Rêve éveillé

Je me suis levée tôt malgré le dimanche et son invite à se prélasser.

Je me suis levée dès potron-minet, un peu speed, un peu agitée, parce que le sommeil m’avait laissée contre mon gré, contre ma fatigue et mon envie de traîner.

J’ai enchaîné les menues actions sans même y penser, dans la nuit qui s’attardait,

Je me suis levée tôt malgré le dimanche et son invite à flemmarder. Je me suis débattue et j’ai ouvert les volets pour prendre mon café, sans même y songer.

Et c’est là que j’ai entendu le silence. Un silence aussi rare qu’épais.

Un silence qui m’a stoppée, posée, assise, calmée, un silence qui a marqué un coup d’arrêt dans ma tornade d’activités.

Même le vent, délirant la veille et toute la nuit durant, était muselé ; même les merles matinaux étaient en proie à l’oisiveté.

Un silence si rare et épais que, par manque d’habitude, mes oreilles se sont bouchées.

Alors j’ai voulu goûter ce silence, j’ai voulu y plonger, j’ai voulu m’y fondre, y pénétrer, y plonger, comme un curiste plonge dans une eau chaude, tête d’espoirs de guérisons en premier.

Je me suis enroulée dans ma chaude couverture en alpaga, j’ai ouvert la baie vitrée, zafu sous le bras. Je me suis assise sur la terrasse verglacée, sous les drapeaux népalais, à leur exacte jonction avec la fleur à vent. J’ai fermé les yeux et cessé tout mouvement.

Noyée volontaire dans la mer du silence, j’ai laissé le froid mordre mon visage en toute inconscience.

Statue glacée dans une antre de douces pensées, j’ai savouré mon intimité avec le ciel encore étoilé et j’ai chargé dans mon corps, dans mon cœur et mon âme, toute l’immensité de la nature intacte et calme.

Je me suis levée tôt malgré le dimanche et son invite à flâner.

Je me suis levée tôt malgré le dimanche et les corps sous les draps, les êtres ensommeillés encore si occupés à rêver…

Et dans le silence aussi rare qu’épais, moi, j’ai rêvé éveillée.

Silence

Dans les écoles, on devrait apprendre le silence, on devrait apprendre à se taire quand un événement nous dépasse, à prendre le temps de la digestion, de la compréhension.

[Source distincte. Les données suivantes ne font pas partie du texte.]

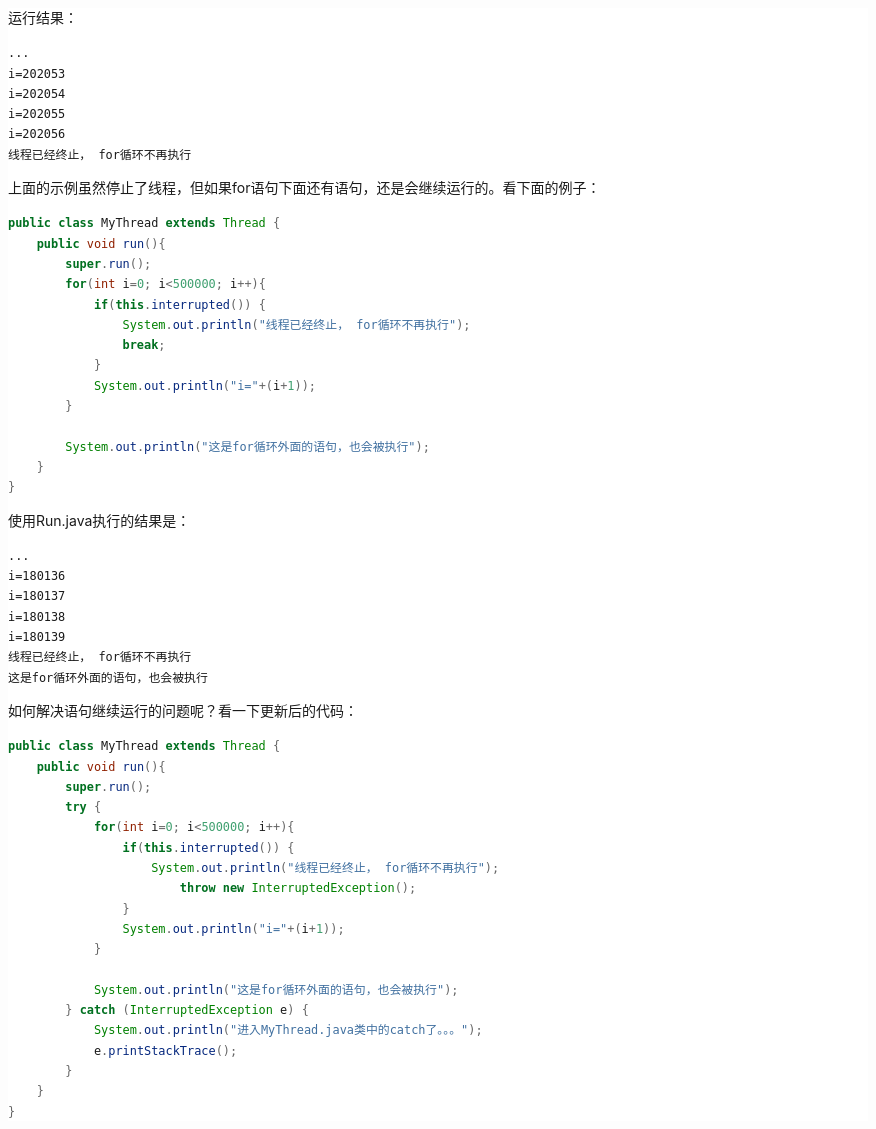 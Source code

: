 运行结果：

```
...
i=202053
i=202054
i=202055
i=202056
线程已经终止， for循环不再执行
```

上面的示例虽然停止了线程，但如果for语句下面还有语句，还是会继续运行的。看下面的例子：

```java
public class MyThread extends Thread {
    public void run(){
        super.run();
        for(int i=0; i<500000; i++){
            if(this.interrupted()) {
                System.out.println("线程已经终止， for循环不再执行");
                break;
            }
            System.out.println("i="+(i+1));
        }

        System.out.println("这是for循环外面的语句，也会被执行");
    }
}
```

使用Run.java执行的结果是：

```
...
i=180136
i=180137
i=180138
i=180139
线程已经终止， for循环不再执行
这是for循环外面的语句，也会被执行
```

如何解决语句继续运行的问题呢？看一下更新后的代码：

```java
public class MyThread extends Thread {
    public void run(){
        super.run();
        try {
            for(int i=0; i<500000; i++){
                if(this.interrupted()) {
                    System.out.println("线程已经终止， for循环不再执行");
                        throw new InterruptedException();
                }
                System.out.println("i="+(i+1));
            }

            System.out.println("这是for循环外面的语句，也会被执行");
        } catch (InterruptedException e) {
            System.out.println("进入MyThread.java类中的catch了。。。");
            e.printStackTrace();
        }
    }
}
```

Dans les écoles, on devrait apprendre le silence. À chaque fois qu’un événement trop violent ou trop grand nous secoue, nous chavire, j’abhorre les réseaux sociaux auxquels d’ordinaire je prête nombre de qualités, certes triées, mais qualités tout de même.

À chaque événement qui nous ébranle, je me retire quelques jours tant j’ai besoin de ce silence, tant je ne supporte pas les commentaires, tribunes, analyses immédiats de ce monde immédiat qui se sent forcé d’y poster son mot, là, tout de suite, dans la minute, dans l’heure, un immédiat de palabres, une cacophonie d’harangues, à celui qui sera le premier, le plus pertinent, le plus convaincant, le plus touchant, le plus émouvant, dans une joute d’égo pour certains, avec une belle sincérité pour d’autres.

Dans les écoles, on devrait apprendre le silence et l’écoute. L’écoute de ceux qui sont les premiers touchés, de ceux qui sont en première ligne, de ceux dont le savoir permet un discours mesuré, sensé, documenté. Vient ensuite le temps de s’exprimer, de choisir des mesures sans effet d’annonces, d’annoncer sans enrober d’effets, de se forger une opinion, un avis, une fois que l’on possède un minimum de clés.

À chaque événement qui nous explose le quotidien, à chaque histoire trop noire, je regarde avec reconnaissance et admiration ceux qui n’ont de cesse de partager rires et créativité, qui conservent leurs pieds bien ancrés, brillants soleils sur une vie traversée d’orages, refusant que l’immédiateté des informations fasse d’eux des otages.

Dans les écoles on devrait apprendre le silence et le rire, la distanciation, le recul et, surtout, que s’il y a un temps pour dire, il n’y en a pas pour aimer, c’est toujours le temps d’aimer, tout le temps, en tous temps.